Scrawny Johannes ‘Jojo’ Betzler (Roman Griffin Davis) finds life confusing. As well he might considering he’s a Hitler Youth member living through the latter days of the Second World War in Germany, a country facing imminent defeat. Compounding his confusion, JoJo’s mother (Scarlett Johansson) is hiding a Jewish girl (Thomasin McKenzie) and his best friend is an imaginary Adolf Hitler (the film’s writer/director Taika Waititi). A political satire that’s laced with tragedy and is certainly never tasteful, yet artfully explores the nature of how each of us comes to form a worldview. The likes of Sam Rockwell and Stephen Merchant contribute comic turns. Streaming on HBO in the US

Black Patriots: Heroes Of The Revolution (documentary)

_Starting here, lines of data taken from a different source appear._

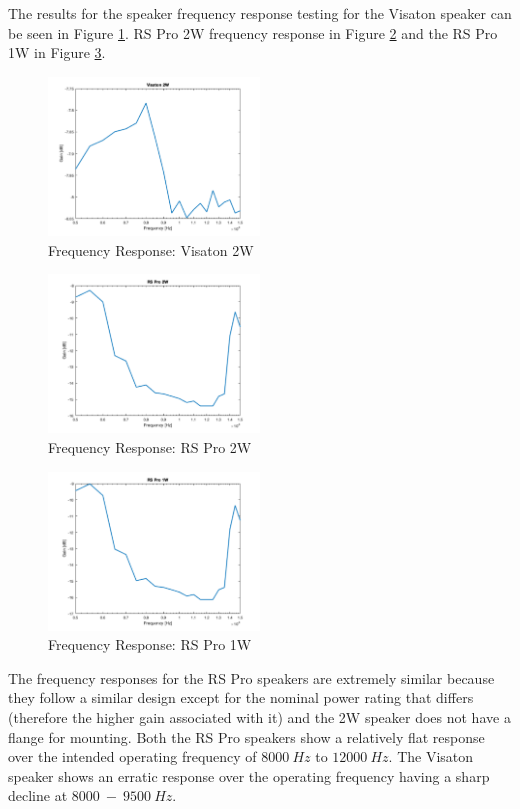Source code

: The results for the speaker frequency response testing for the Visaton speaker can be seen in Figure \ref{fig:Visaton2W}. RS Pro 2W frequency response in Figure \ref{fig:RSPro2W} and the RS Pro 1W in Figure \ref{fig:RSPro1W}.
\begin{figure}[h!]
    \centering
    \includegraphics[width = 0.5\textwidth]{images/Visaton2W.pdf}
    \caption{Frequency Response: Visaton 2W}\label{fig:Visaton2W}
\end{figure}
\begin{figure}[h!]
    \centering
    \includegraphics[width = 0.5\textwidth]{images/RSPro2W.pdf}
    \caption{Frequency Response: RS Pro 2W}\label{fig:RSPro2W}
\end{figure}
\begin{figure}[h!]
    \centering
    \includegraphics[width = 0.5\textwidth]{images/RSPro1W.pdf}
    \caption{Frequency Response: RS Pro 1W}\label{fig:RSPro1W}
\end{figure}
The frequency responses for the RS Pro speakers are extremely similar because they follow a similar design except for the nominal power rating that differs (therefore the higher gain associated with it) and the 2W speaker does not have a flange for mounting. Both the RS Pro speakers show a relatively flat response over the intended operating frequency of $8000\ Hz$ to $12000\ Hz$. The Visaton speaker shows an erratic response over the operating frequency having a sharp decline at $8000\ -\ 9500\ Hz$.

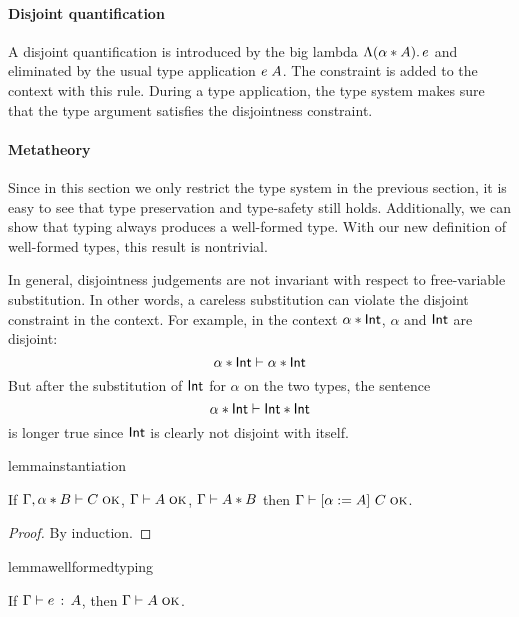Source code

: \paragraph{Disjoint quantification} A disjoint quantification is introduced by
the big lambda $\Lambda (\alpha * A).\, e$ and eliminated by the usual type
application $e \; A$. The constraint is added to the context with this rule.
During a type application, the type system makes sure that the type argument
satisfies the disjointness constraint.

\paragraph{Metatheory} Since in this section we only restrict the type
system in the
previous section, it is easy to see that type preservation and type-safety still
holds. Additionally, we can show that typing always produces a well-formed type.
With our new definition of well-formed types, this result is nontrivial.

In general, disjointness judgements are not invariant with respect to
free-variable substitution. In other words, a careless substitution can violate
the disjoint constraint in the context. For example, in the context $\alpha
* \textsf{Int}$, $\alpha$ and $\textsf{Int}$ are disjoint:
\[ \alpha * \textsf{Int} \vdash \alpha * \textsf{Int} \]
But after the substitution of $\textsf{Int}$ for $\alpha$ on the two types, the sentence
\[ \alpha * \textsf{Int} \vdash \textsf{Int} * \textsf{Int} \]
is longer true since $\textsf{Int}$ is clearly not disjoint with itself.

\begin{restatable}[Instantiation]{lemma}{instantiation}
  \label{lemma:instantiation}

  If $\Gamma, \alpha * B \vdash C \; \textsc{ok}$, $\Gamma \vdash A \; \textsc{ok}$, $\Gamma \vdash A * B$
  then $\Gamma \vdash \lbrack \alpha := A \rbrack~ C \; \textsc{ok}$.
\end{restatable}

\begin{proof}
  By induction.
\end{proof}

\begin{restatable}{lemma}{wellformedtyping}
  \label{lemma:wellformed-typing}

  If $\Gamma \vdash e \ \!:\! \ A$, then $\Gamma \vdash A \; \textsc{ok}$.
\end{restatable}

History books, says writer and NBA legend Kareem Abdul-Jabbar, miss crucial stories of the American Revolutionary War. By this, he means stories of African-Americans who fought to found a new nation. Take Peter Salem (1750–1816) who enlisted in the patriot militia in 1775 after being freed. Salem would go on to serve at the battle of Bunker Hill, where he was credited with mortally wounding a British Marine major, John Pitcairn. The documentary also looks at the lives of stevedore Crispus Attucks, poet Phillis Wheatley and double agent James Armistead Lafayette, who spied on Benedict Arnold. Streaming now on History Vault in the US

Mrs. America (series)

Author and activist Phyllis Schlafly (1924–2016) was a conservative who doggedly fought the ratification of the Equal Rights Amendment to the US Constitution in the 1970s, legislation that would have offered women protection from discrimination. The contradictions of such an intelligent, formidable and self-starting campaigner, a woman who herself often had to battle sexism, pitting herself against the leading lights of American feminism are explored in a series that stars Cate Blanchett as Schlafly. Those on the other side of the argument include writer and feminist leader Gloria Steinem, played with a waspish intensity by Rose Byrne. Streaming now on BBC iPlayer and Hulu in the US

Berlin 1945 (documentary series)

What was it like to live in Berlin in the year when the Allies defeated Nazism? This German-made documentary series charts a momentous year in the city’s history, beginning in months when the regime’s propaganda held out a promise of victory in stark contrast to a day-to-day reality of bombing raids, blasted-out buildings and the endless task of burying corpses. The second documentary charts the battle for the city, which would see the Red Flag flying over the Reichstag and the suicide of Hitler; while the final documentary focuses on days when the fate of the city was determined at the Potsdam Conference. Streaming now on Amazon Prime in the US

Small Axe (anthology series)

Too often the Black British experience is treated as a kind of parallel history. One of the many triumphs of director Steve McQueen’s mesmerising anthology series is to remind us how the stories of Black Britons are intrinsic to wider British history. The first film in the sequence, Mangrove, which details an infamous trial that followed police harassment of a restaurant used by activists, rightly attracted rave reviews. Elsewhere, there’s considerable star power on view, including John Boyega (Star Wars) taking the lead in Red, White And Blue as Leroy Logan, a copper who bravely fought institutional racism in the Met from within. Streaming now on Amazon Prime in the US

A-Z of other historical films/series/documentaries streaming right now

13th (documentary)

In 1865, the Thirteenth Amendment to the US Constitution abolished both slavery and involuntary servitude, except as a punishment for a crime. In other words, nobody could be forced to work except prisoners. It’s an idea taken up by director Ava DuVernay (Selma) in this documentary charting the history of what’s been dubbed ‘the US prison-industrial complex’, which has developed since the 1970s as the country’s prison population has increased (while at the same time as crime rates have declined). It all makes for a righteously angry piece of filmmaking as DuVernay also explores the history of post-American Civil War racist legislation from an economic perspective. Streaming now on Netflix in the UK and US

1917 (film)

Because of its sheer scale, Sam Mendes’ 1917 demanded to be seen on the big screen. Here was a First World War drama that showed us the shell-pocked landscapes of the Western Front in widescreen. And yet it works equally well on the small screen too, in part because of its race-against-time structure, which draws you in, and it because it tells a story so largely centred on just two men and one mission. Besides, wherever you see 1917, its combination of cinematography, script and central performances by young actors Dean-Charles Chapman and George MacKay is utterly extraordinary. Streaming from Friday 16 October via Amazon Prime in the UK

1968: A Year of War, Turmoil and Beyond (documentary)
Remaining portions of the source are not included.